Flaky tests. You may not have heard that term, but you have probably experienced the pain. A “flaky” test is one that has a non-deterministic outcome: it can pass sometimes and fail others, for the same code, running the same test.
Flaky tests (sometimes also called “Flappers”) can be extremely painful to debug, because they’re hard to reproduce. Moreover, they are a big waste of developer time; their failure does not necessarily indicate a bug, but they still require attention. In settings where regression tests are executed before each commit, flaky tests will slow down the entire pipeline of code, because they appear to be connected with commits that are actually completely unrelated.
So, how can you be a good citizen and not write flaky tests?
During my Master’s program, I worked on a project to uncover common causes of flaky tests. My colleagues and I downloaded the entire svn log from the Apache svn repository. We then grepped through the log for keywords “flak” and “intermit” to catch variations of the words flaky and intermittent. In the process, we found 1129 commit messages that included phrases like “fixing flaky test” or “fixing intermittently failing test”.
We spent the next few months meticulously going through those log messages and their corresponding commits to see whether they were in fact fixing a flaky test; and if so, how. We found three top causes for flaky tests.
Async wait (45%)
Developers often write tests that need to wait for something else to complete. Many flaky tests we came across were using sleep statements to do the waiting. The problem with sleep statements, however, is that they are imprecise. If a tests sleeps for 30 seconds, it may pass most of the time (if the processing takes less than 30s most of the time) but in other environments or under different circumstances, it may take longer and the test will fail.
The majority of such flaky tests we encountered were fixed by replacing the sleep statements with waitFor statements. With the latter, the test waits for a certain condition to become true (by periodically checking it, for example) up until a certain timeout value.
Of course, you’re probably now thinking that these tests could still fail nondeterministically when the processing takes longer than the timeout value, and you are correct. However, the flaky behavior can be greatly reduced, because the timeout value can be set to a much higher value than the sleep value, since the time price is not always paid. Suppose that you have a test which sleeps for 30 seconds before evaluating an assertion. That test always waits 30 seconds, no matter how long the processing actually takes; even if the condition becomes true after 10 seconds, the test would still wait 30 seconds. When the test uses a waitFor statement instead, it only waits as long as necessary. If the condition becomes true after 10 seconds, the test will finish after 10 seconds even if the timeout is 30 seconds.
Developers tend to use these high values for sleep statements to be cautious and avoid flaky tests; but in doing so, they are also unnecessarily increasing the test execution time.
So, next time you’re writing a test that needs to wait for something, don’t use sleep!
Concurrency (20%)
Async wait is actually just one specific example of a broader category: problems with concurrency. (It just happens to be the most common type, which is why we called it out first as a separate category.) The broader category includes tests that are flaky because of other kinds of concurrency issues: data races, atomicity violations, or deadlocks.

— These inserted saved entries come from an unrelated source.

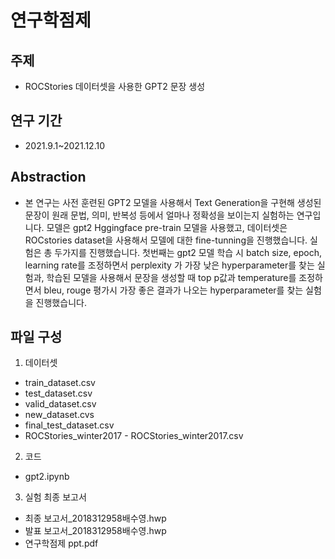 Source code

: # 연구학점제  
## 주제  
- ROCStories 데이터셋을 사용한 GPT2 문장 생성  

## 연구 기간  
- 2021.9.1~2021.12.10  

## Abstraction  
- 본 연구는 사전 훈련된 GPT2 모델을 사용해서 Text Generation을 구현해 생성된 문장이 원래 문법, 의미, 반복성 등에서 얼마나 정확성을 보이는지 실험하는 연구입니다. 모델은 gpt2 Hggingface pre-train 모델을 사용했고, 데이터셋은 ROCstories dataset을 사용해서 모델에 대한 fine-tunning을 진행했습니다. 실험은 총 두가지를 진행했습니다. 첫번째는 gpt2 모델 학습 시 batch size, epoch, learning rate를 조정하면서 perplexity 가 가장 낮은 hyperparameter를 찾는 실험과, 학습된 모델을 사용해서 문장을 생성할 때 top p값과 temperature를 조정하면서 bleu, rouge 평가시 가장 좋은 결과가 나오는 hyperparameter를 찾는 실험을 진행했습니다.  

## 파일 구성  
1. 데이터셋  
  - train_dataset.csv  
  - test_dataset.csv  
  - valid_dataset.csv  
  - new_dataset.cvs  
  - final_test_dataset.csv  
  - ROCStories_winter2017 - ROCStories_winter2017.csv  
2. 코드  
  - gpt2.ipynb  
3. 실험 최종 보고서  
  - 최종 보고서_2018312958배수영.hwp  
  - 발표 보고서_2018312958배수영.hwp  
  - 연구학점제 ppt.pdf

These tests are usually flaky because the developer made an incorrect assumption about the ordering of operations being performed by different threads. There are plenty of cases where multiple code behaviors are correct — nondeterminism in the test execution isn’t necessarily an issue on its own. However, when the test only accepts a subset of those behaviors, then it will be flaky (i.e., its outcome will be nondeterministic).
These types of flaky tests are usually fixed by adding a synchronization block, or by changing the test to accept a wider range of behaviors. So, if you’re writing a test that deals with concurrent code, carefully think about whether some of the statements need to be synchronized. Also, if your test deliberately assumes a certain thread ordering, make sure to enforce it! There are tools out there that can help you do that, such as IMUnit. The tool can also be used to explicitly test different thread schedules.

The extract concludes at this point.